2024 USL Cup

Tournament details
- Country: United States
- Dates: April 27, 2024 – September 28, 2024
- Teams: 12

Final positions
- Champions: Northern Colorado Hailstorm FC (1st title)
- Runners-up: Forward Madison FC
- Semifinalists: Charlotte Independence; Union Omaha;

Tournament statistics
- Matches played: 51
- Goals scored: 140 (2.75 per match)
- Attendance: 115,804 (2,271 per match)
- Top goal scorer(s): Bruno Rendón (9 goals)

= 2024 USL Cup =

1st edition of cup competition in American soccer

The 2024 USL Cup was the first edition of the USL Cup (known as the USL Jägermeister Cup for sponsorship reasons). The competition was open to all clubs in USL League One.

== Format ==
The 2024 edition of the USL Cup was a professional soccer tournament held between teams in USL League One. Richmond Kickers chairman Rob Ukrop stated after the announcement of the USL Cup that another league had been invited to participate, but declined the opportunity.

=== Schedule ===
The 2024 USL Cup ran concurrently with the 2024 USL League One season. The tournament began roughly two months into the league season and ended one month before the end of the league season and start of the league playoffs.

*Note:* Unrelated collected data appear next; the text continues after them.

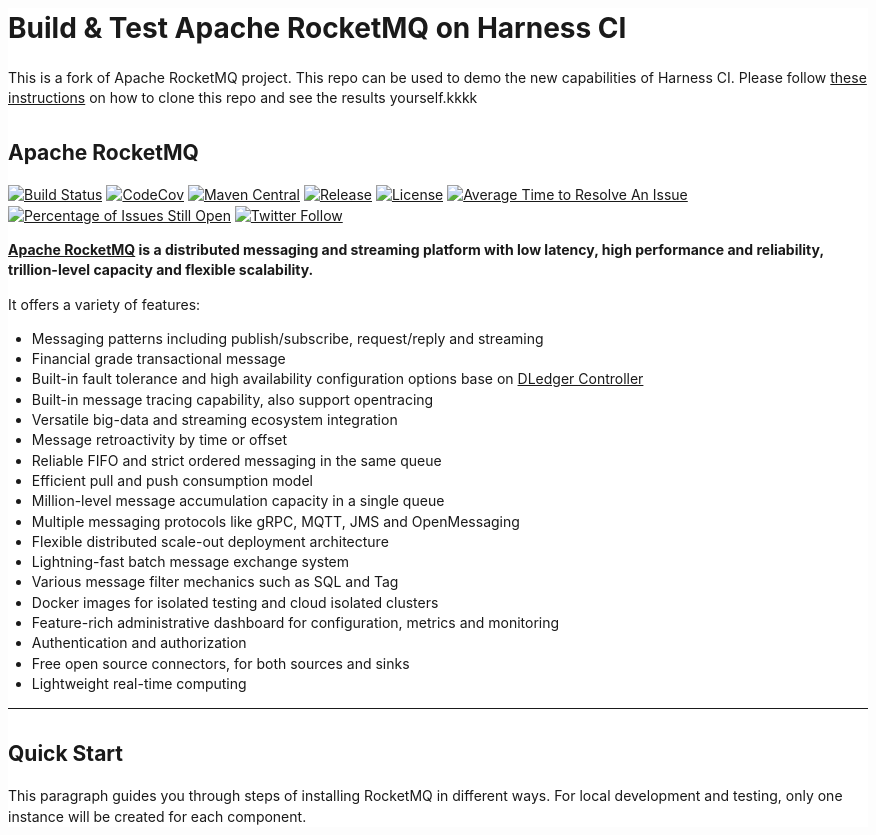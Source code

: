 Build & Test Apache RocketMQ on Harness CI
=======================================
This is a fork of Apache RocketMQ project. This repo can be used to demo the new capabilities of Harness CI. Please follow [these instructions](https://github.com/harness-community/rocketmq/blob/main/.harness/README.md) on how to clone this repo and see the results yourself.kkkk

## Apache RocketMQ

[![Build Status][maven-build-image]][maven-build-url]
[![CodeCov][codecov-image]][codecov-url]
[![Maven Central][maven-central-image]][maven-central-url]
[![Release][release-image]][release-url]
[![License][license-image]][license-url]
[![Average Time to Resolve An Issue][percentage-of-issues-still-open-image]][pencentage-of-issues-still-open-url]
[![Percentage of Issues Still Open][average-time-to-resolve-an-issue-image]][average-time-to-resolve-an-issue-url]
[![Twitter Follow][twitter-follow-image]][twitter-follow-url]

**[Apache RocketMQ](https://rocketmq.apache.org) is a distributed messaging and streaming platform with low latency, high performance and reliability, trillion-level capacity and flexible scalability.**


It offers a variety of features:

* Messaging patterns including publish/subscribe, request/reply and streaming
* Financial grade transactional message
* Built-in fault tolerance and high availability configuration options base on [DLedger Controller](docs/cn/controller/quick_start.md)
* Built-in message tracing capability, also support opentracing
* Versatile big-data and streaming ecosystem integration
* Message retroactivity by time or offset
* Reliable FIFO and strict ordered messaging in the same queue
* Efficient pull and push consumption model
* Million-level message accumulation capacity in a single queue
* Multiple messaging protocols like gRPC, MQTT, JMS and OpenMessaging
* Flexible distributed scale-out deployment architecture
* Lightning-fast batch message exchange system
* Various message filter mechanics such as SQL and Tag
* Docker images for isolated testing and cloud isolated clusters
* Feature-rich administrative dashboard for configuration, metrics and monitoring
* Authentication and authorization
* Free open source connectors, for both sources and sinks
* Lightweight real-time computing
----------


## Quick Start

This paragraph guides you through steps of installing RocketMQ in different ways.
For local development and testing, only one instance will be created for each component.


[maven-build-image]: https://github.com/apache/rocketmq/actions/workflows/maven.yaml/badge.svg
[maven-build-url]: https://github.com/apache/rocketmq/actions/workflows/maven.yaml
[codecov-image]: https://codecov.io/gh/apache/rocketmq/branch/master/graph/badge.svg
[codecov-url]: https://codecov.io/gh/apache/rocketm
[maven-central-image]: https://maven-badges.herokuapp.com/maven-central/org.apache.rocketmq/rocketmq-all/badge.svg
[maven-central-url]: http://search.maven.org/#search%7Cga%7C1%7Corg.apache.rocketmq
[release-image]: https://img.shields.io/badge/release-download-orange.svg
[release-url]: https://www.apache.org/licenses/LICENSE-2.0.html
[license-image]: https://img.shields.io/badge/license-Apache%202-4EB1BA.svg
[license-url]: https://www.apache.org/licenses/LICENSE-2.0.html
[average-time-to-resolve-an-issue-image]: http://isitmaintained.com/badge/resolution/apache/rocketmq.svg
[average-time-to-resolve-an-issue-url]: http://isitmaintained.com/project/apache/rocketmq
[percentage-of-issues-still-open-image]: http://isitmaintained.com/badge/open/apache/rocketmq.svg
[pencentage-of-issues-still-open-url]: http://isitmaintained.com/project/apache/rocketmq
[twitter-follow-image]: https://img.shields.io/twitter/follow/ApacheRocketMQ?style=social
[twitter-follow-url]: https://twitter.com/intent/follow?screen_name=ApacheRocketMQ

The schedule for 2024 USL Cup group stage games was announced simultaneously with the USL League One league schedule on December 14, 2023.

=== Prize money ===
The announcement of the USL Cup stated that the winning club would receive prize money, but did not specify the amount. In a November 2024 court case, Northern Colorado Hailstorm FC ownership claimed that the winners of the competition would receive $100,000 and the runners-up would receive $25,000, but that USL did not pay Northern Colorado the winners' prize money.

== Access ==
All 12 clubs in USL League One entered the season's USL Cup into the group stage.

| Round | Entrants | Number of games | Date(s) |
|---|---|---|---|
| Group stage (12 clubs) | 12 clubs from USL League One | 48 | April 27, 2024 – September 1, 2024 |
| Semifinals (4 clubs) | 3 group stage winners 1 wild card winner | 2 | September 11, 2024 |
| Final (2 clubs) | 2 winners from semifinals | 1 | September 28, 2024 |

== Group stage ==
The group stage was played from April 27 to September 1. Teams were divided into three regional groups of four teams: the West Group, the Central Group, and the East Group. Teams in each group played each other twice, once at home and once away. Each team also played two teams from other groups; one team at home and the other away.

If a team won in regulation, they received three points in the standings, while the loser received zero. If the game was tied at the end of regulation, a penalty kick shootout occurred; the winner received two points and the loser received one.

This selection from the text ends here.